In the XY-plane, the area, in sq. units, of the region defined by the inequalities
$$y \geq x + 4$$ and $$-4 \leq x^2 + y^2 + 4(x - y) \leq 0$$ is

We have two inequalities,

$$y\ \ge\ x\ +\ 4$$

$$-4\ \le\ x^2\ +\ y^2\ +\ 4\left(x\ -\ y\right)\ \le\ 0$$

The second inequality can be written as two separate inequalities,

$$-4\ \le\ x^2\ +\ y^2\ +\ 4\left(x\ -\ y\right)$$ and $$\ x^2\ +\ y^2\ +\ 4\left(x\ -\ y\right)\ \le\ 0$$

The first inequality can be written as,

$$\ x^2\ +\ y^2\ +\ 4x\ -\ 4y\ +4\ \ge\ 0$$

$$\ x^2+\ 4x\ +4\ +\ y^2-\ 4y\ +4\ -4\ge\ 0$$

$$\left(x\ +\ 2\right)^2\ +\ \left(y\ -\ 2\right)^2\ \ge\ 4$$

The second inequality can be written as,

$$\ x^2\ +\ y^2\ +\ 4x\ -\ 4y\ \ \le\ \ 0$$

$$\ x^2+\ 4x\ +4\ +\ y^2-\ 4y\ +4\ -8\ \le\ \ 0$$

$$\left(x\ +\ 2\right)^2\ +\ \left(y\ -\ 2\right)^2\ \le\ \ 8$$

Representing all three inequalities in the graph, we get the graph as shown above, and we must calculate the intersection of all three inequalities,

We can see that the line passes through the centre of both circles (-2, 2), and the area obtained from the second inequality is the area between the two circles.
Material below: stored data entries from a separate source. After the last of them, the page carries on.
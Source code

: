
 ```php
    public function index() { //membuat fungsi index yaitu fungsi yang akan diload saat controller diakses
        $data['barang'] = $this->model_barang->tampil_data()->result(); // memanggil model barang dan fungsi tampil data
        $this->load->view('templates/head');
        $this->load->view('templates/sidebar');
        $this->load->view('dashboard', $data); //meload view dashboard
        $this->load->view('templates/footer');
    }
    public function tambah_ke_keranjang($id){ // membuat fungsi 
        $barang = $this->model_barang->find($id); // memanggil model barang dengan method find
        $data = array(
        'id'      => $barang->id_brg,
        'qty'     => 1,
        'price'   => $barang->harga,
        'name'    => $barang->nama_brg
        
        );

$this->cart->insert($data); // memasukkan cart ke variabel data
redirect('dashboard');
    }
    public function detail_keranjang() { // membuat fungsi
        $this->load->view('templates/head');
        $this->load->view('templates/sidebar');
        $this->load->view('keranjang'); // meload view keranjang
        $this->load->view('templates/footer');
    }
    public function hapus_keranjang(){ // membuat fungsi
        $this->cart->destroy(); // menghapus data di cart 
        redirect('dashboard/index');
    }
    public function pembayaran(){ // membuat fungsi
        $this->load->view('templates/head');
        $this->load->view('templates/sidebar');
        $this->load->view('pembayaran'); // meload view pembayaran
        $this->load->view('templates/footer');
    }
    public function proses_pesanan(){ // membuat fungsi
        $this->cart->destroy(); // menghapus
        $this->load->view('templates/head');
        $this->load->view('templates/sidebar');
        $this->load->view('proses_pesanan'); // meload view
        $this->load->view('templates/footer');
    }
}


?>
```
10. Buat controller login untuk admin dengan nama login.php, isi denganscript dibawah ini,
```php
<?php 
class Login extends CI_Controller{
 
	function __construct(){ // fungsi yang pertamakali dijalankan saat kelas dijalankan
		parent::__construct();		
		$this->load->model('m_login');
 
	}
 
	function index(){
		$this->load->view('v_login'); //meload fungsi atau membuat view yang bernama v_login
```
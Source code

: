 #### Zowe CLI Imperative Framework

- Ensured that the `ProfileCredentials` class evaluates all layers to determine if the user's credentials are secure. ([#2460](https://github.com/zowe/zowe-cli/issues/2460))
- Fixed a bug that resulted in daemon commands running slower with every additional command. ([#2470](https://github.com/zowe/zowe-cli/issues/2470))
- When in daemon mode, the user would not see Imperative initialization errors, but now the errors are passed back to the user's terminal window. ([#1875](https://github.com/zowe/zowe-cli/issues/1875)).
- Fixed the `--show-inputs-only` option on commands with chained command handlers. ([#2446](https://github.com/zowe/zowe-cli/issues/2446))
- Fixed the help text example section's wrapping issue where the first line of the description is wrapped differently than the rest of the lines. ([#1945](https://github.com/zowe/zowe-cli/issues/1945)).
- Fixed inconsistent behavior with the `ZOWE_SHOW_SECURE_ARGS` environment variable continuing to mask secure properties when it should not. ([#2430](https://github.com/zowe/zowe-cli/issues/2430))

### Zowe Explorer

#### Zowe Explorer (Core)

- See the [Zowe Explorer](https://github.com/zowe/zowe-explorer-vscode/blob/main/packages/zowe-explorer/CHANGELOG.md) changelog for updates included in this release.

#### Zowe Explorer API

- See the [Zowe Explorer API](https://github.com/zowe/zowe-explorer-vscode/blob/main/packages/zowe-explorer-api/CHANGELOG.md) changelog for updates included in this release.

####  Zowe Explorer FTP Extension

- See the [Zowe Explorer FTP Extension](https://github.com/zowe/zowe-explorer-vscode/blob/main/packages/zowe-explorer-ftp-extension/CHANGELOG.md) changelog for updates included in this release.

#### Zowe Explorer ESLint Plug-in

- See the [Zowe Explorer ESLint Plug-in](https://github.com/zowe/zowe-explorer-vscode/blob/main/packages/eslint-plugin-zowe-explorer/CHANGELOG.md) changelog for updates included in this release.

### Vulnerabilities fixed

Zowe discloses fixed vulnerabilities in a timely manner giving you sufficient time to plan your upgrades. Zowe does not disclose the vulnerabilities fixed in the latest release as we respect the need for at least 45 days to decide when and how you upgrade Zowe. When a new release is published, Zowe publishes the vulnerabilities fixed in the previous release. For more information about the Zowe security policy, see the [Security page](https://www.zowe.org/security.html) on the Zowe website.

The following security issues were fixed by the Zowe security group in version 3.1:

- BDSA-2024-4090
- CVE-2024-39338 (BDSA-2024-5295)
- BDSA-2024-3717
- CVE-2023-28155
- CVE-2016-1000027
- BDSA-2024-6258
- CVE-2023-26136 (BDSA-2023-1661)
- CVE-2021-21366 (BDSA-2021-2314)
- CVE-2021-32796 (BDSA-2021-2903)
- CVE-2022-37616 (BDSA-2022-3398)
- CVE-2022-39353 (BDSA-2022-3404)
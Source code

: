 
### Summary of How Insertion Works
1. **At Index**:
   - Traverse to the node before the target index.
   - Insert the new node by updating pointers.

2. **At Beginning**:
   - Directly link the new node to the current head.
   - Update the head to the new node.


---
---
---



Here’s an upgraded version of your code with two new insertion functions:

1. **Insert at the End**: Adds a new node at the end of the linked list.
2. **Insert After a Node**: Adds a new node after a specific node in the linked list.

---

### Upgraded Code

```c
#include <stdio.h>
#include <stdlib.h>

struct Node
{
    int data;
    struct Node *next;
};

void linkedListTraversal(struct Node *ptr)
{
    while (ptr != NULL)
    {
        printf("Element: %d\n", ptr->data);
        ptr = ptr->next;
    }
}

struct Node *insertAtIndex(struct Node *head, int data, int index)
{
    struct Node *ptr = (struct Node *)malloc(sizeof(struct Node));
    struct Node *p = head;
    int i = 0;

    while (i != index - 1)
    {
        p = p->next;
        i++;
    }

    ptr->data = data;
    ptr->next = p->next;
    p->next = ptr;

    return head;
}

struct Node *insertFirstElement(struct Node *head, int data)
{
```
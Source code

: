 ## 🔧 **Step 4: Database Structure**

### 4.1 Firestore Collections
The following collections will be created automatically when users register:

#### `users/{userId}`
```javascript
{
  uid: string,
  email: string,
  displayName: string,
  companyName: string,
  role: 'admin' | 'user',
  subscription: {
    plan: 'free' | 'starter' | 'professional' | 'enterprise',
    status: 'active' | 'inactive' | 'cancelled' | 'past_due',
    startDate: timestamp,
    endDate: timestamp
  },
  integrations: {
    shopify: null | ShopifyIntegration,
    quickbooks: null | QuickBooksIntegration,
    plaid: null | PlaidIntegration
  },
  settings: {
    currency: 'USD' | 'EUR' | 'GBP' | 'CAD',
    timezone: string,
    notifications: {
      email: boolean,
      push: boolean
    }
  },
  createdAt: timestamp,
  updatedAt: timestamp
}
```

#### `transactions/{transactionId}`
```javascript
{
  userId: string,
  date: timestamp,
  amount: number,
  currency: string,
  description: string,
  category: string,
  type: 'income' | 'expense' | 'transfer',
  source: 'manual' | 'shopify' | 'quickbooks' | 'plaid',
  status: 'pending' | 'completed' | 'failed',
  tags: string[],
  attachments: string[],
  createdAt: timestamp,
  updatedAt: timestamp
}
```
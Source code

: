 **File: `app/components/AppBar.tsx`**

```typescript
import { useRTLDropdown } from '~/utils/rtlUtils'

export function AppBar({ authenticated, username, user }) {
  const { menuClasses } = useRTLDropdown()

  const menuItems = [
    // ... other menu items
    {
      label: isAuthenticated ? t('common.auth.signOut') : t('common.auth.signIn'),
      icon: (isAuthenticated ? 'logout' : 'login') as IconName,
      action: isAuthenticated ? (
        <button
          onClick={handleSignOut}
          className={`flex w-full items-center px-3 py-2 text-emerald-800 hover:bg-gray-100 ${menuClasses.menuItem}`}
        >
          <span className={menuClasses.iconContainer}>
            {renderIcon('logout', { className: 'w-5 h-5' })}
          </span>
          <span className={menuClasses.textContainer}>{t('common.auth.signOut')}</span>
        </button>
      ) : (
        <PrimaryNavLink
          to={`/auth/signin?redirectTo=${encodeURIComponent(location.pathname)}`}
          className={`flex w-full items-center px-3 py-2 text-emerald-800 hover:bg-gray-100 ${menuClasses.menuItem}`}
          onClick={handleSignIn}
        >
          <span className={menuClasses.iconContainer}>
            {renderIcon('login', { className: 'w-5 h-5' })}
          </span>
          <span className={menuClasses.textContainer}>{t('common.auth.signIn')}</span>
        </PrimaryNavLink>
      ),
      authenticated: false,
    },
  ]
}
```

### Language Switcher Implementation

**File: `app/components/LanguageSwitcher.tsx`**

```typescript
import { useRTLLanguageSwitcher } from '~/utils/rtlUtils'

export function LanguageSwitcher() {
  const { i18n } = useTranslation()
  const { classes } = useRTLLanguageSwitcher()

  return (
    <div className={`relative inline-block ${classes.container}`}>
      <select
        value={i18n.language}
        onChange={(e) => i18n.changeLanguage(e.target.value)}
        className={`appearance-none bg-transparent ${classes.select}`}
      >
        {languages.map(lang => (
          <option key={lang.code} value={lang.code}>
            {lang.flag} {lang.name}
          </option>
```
So, the area of intersection of all three graphs is half of the area between both the circles as the line divides the circle in half, and we must only consider the area above the line as per the given inequality. We know that the area of the bigger circle is $$\sqrt{\ 8}$$ and the area of the smaller circle is $$\sqrt{\ 4}$$ from the equations of the circles as we know that equation of circle as $$\left(x\ -\ a\right)^2\ +\ \left(y\ -\ b\right)^2\ =\ \left(radius\right)^2$$ where (a,b) is the centre of the circle.

The area of intersection 

= $$\dfrac{1}{2}\left(Area\ of\ bigger\ circle\ -\ Area\ of\ smaller\ circle\right)$$

= $$\dfrac{1}{2}\left(\pi\ \left(\sqrt{\ 8}\right)^2\ -\pi\ \left(\sqrt{\ 4}\right)^2\right)$$

= $$\dfrac{1}{2}\left(8\pi\ \ -4\pi\right)$$

= $$\dfrac{1}{2}\left(4\pi\ \right)$$

= $$2\pi\ $$

Therefore, the correct answer is option A.